==== The data ====

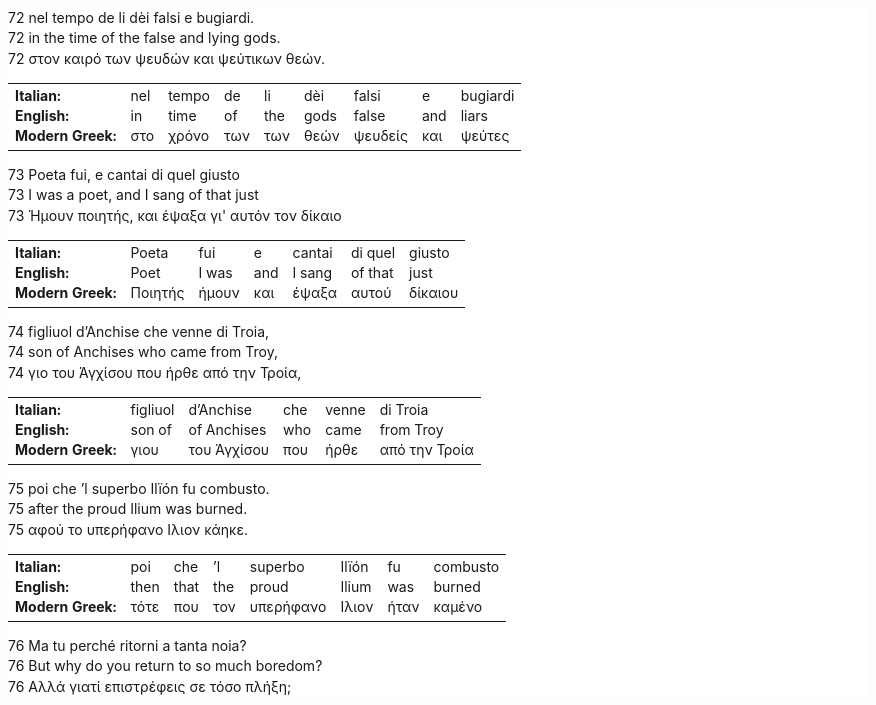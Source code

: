 72 nel tempo de li dèi falsi e bugiardi.  
72 in the time of the false and lying gods.  
72 στον καιρό των ψευδών και ψεύτικων θεών.

<table><tr><td><b>Italian:<br>English:<br>Modern Greek:</b></td>
<td>nel<br>in<br>στο</td>
<td>tempo<br>time<br>χρόνο</td>
<td>de<br>of<br>των</td>
<td>li<br>the<br>των</td>
<td>dèi<br>gods<br>θεών</td>
<td>falsi<br>false<br>ψευδείς</td>
<td>e<br>and<br>και</td>
<td>bugiardi<br>liars<br>ψεύτες</td>
</tr></table>

73 Poeta fui, e cantai di quel giusto  
73 I was a poet, and I sang of that just  
73 Ήμουν ποιητής, και έψαξα γι' αυτόν τον δίκαιο

<table><tr><td><b>Italian:<br>English:<br>Modern Greek:</b></td>
<td>Poeta<br>Poet<br>Ποιητής</td>
<td>fui<br>I was<br>ήμουν</td>
<td>e<br>and<br>και</td>
<td>cantai<br>I sang<br>έψαξα</td>
<td>di quel<br>of that<br>αυτού</td>
<td>giusto<br>just<br>δίκαιου</td>
</tr></table>

74 figliuol d’Anchise che venne di Troia,  
74 son of Anchises who came from Troy,  
74 γιο του Άγχίσου που ήρθε από την Τροία,

<table><tr><td><b>Italian:<br>English:<br>Modern Greek:</b></td>
<td>figliuol<br>son of<br>γιου</td>
<td>d’Anchise<br>of Anchises<br>του Άγχίσου</td>
<td>che<br>who<br>που</td>
<td>venne<br>came<br>ήρθε</td>
<td>di Troia<br>from Troy<br>από την Τροία</td>
</tr></table>

75 poi che ’l superbo Ilïón fu combusto.  
75 after the proud Ilium was burned.  
75 αφού το υπερήφανο Ιλιον κάηκε.

<table><tr><td><b>Italian:<br>English:<br>Modern Greek:</b></td>
<td>poi<br>then<br>τότε</td>
<td>che<br>that<br>που</td>
<td>’l<br>the<br>τον</td>
<td>superbo<br>proud<br>υπερήφανο</td>
<td>Ilïón<br>Ilium<br>Ιλιον</td>
<td>fu<br>was<br>ήταν</td>
<td>combusto<br>burned<br>καμένο</td>
</tr></table>

76 Ma tu perché ritorni a tanta noia?  
76 But why do you return to so much boredom?  
76 Αλλά γιατί επιστρέφεις σε τόσο πλήξη;
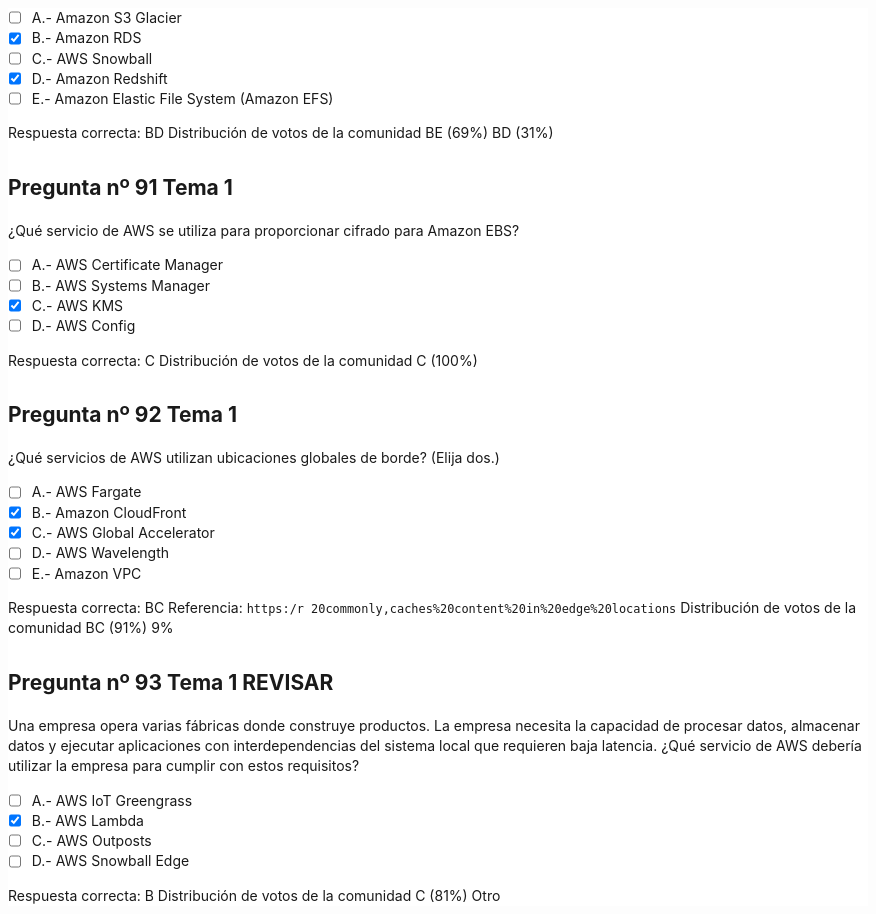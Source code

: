 - [ ] A.- Amazon S3 Glacier
- [x] B.- Amazon RDS
- [ ] C.- AWS Snowball
- [x] D.- Amazon Redshift
- [ ] E.- Amazon Elastic File System (Amazon EFS)

Respuesta correcta: BD
Distribución de votos de la comunidad
BE (69%) BD (31%)

## Pregunta nº 91 Tema 1

¿Qué servicio de AWS se utiliza para proporcionar cifrado para Amazon EBS?

- [ ] A.- AWS Certificate Manager
- [ ] B.- AWS Systems Manager
- [x] C.- AWS KMS
- [ ] D.- AWS Config

Respuesta correcta: C
Distribución de votos de la comunidad
C (100%)

## Pregunta nº 92 Tema 1

¿Qué servicios de AWS utilizan ubicaciones globales de borde? (Elija dos.)

- [ ] A.- AWS Fargate
- [x] B.- Amazon CloudFront
- [x] C.- AWS Global Accelerator
- [ ] D.- AWS Wavelength
- [ ] E.- Amazon VPC

Respuesta correcta: BC
Referencia:
`https:/r 20commonly,caches%20content%20in%20edge%20locations`
Distribución de votos de la comunidad
BC (91%) 9%

## Pregunta nº 93 Tema 1 REVISAR

Una empresa opera varias fábricas donde construye productos. La empresa necesita la capacidad de procesar datos, almacenar datos y ejecutar aplicaciones con interdependencias del sistema local que requieren baja latencia.
¿Qué servicio de AWS debería utilizar la empresa para cumplir con estos requisitos?

- [ ] A.- AWS IoT Greengrass
- [x] B.- AWS Lambda
- [ ] C.- AWS Outposts
- [ ] D.- AWS Snowball Edge

Respuesta correcta: B
Distribución de votos de la comunidad
C (81%) Otro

====

### What the task requires
Each line, starting with the one that holds "- [x] C.- AWS Global Accelerator" and ending with the last line of the listing, is to be restated exactly.

### Expected answer
- [x] C.- AWS Global Accelerator
- [ ] D.- AWS Wavelength
- [ ] E.- Amazon VPC

Respuesta correcta: BC
Referencia:
`https:/r 20commonly,caches%20content%20in%20edge%20locations`
Distribución de votos de la comunidad
BC (91%) 9%

## Pregunta nº 93 Tema 1 REVISAR

Una empresa opera varias fábricas donde construye productos. La empresa necesita la capacidad de procesar datos, almacenar datos y ejecutar aplicaciones con interdependencias del sistema local que requieren baja latencia.
¿Qué servicio de AWS debería utilizar la empresa para cumplir con estos requisitos?

- [ ] A.- AWS IoT Greengrass
- [x] B.- AWS Lambda
- [ ] C.- AWS Outposts
- [ ] D.- AWS Snowball Edge

Respuesta correcta: B
Distribución de votos de la comunidad
C (81%) Otro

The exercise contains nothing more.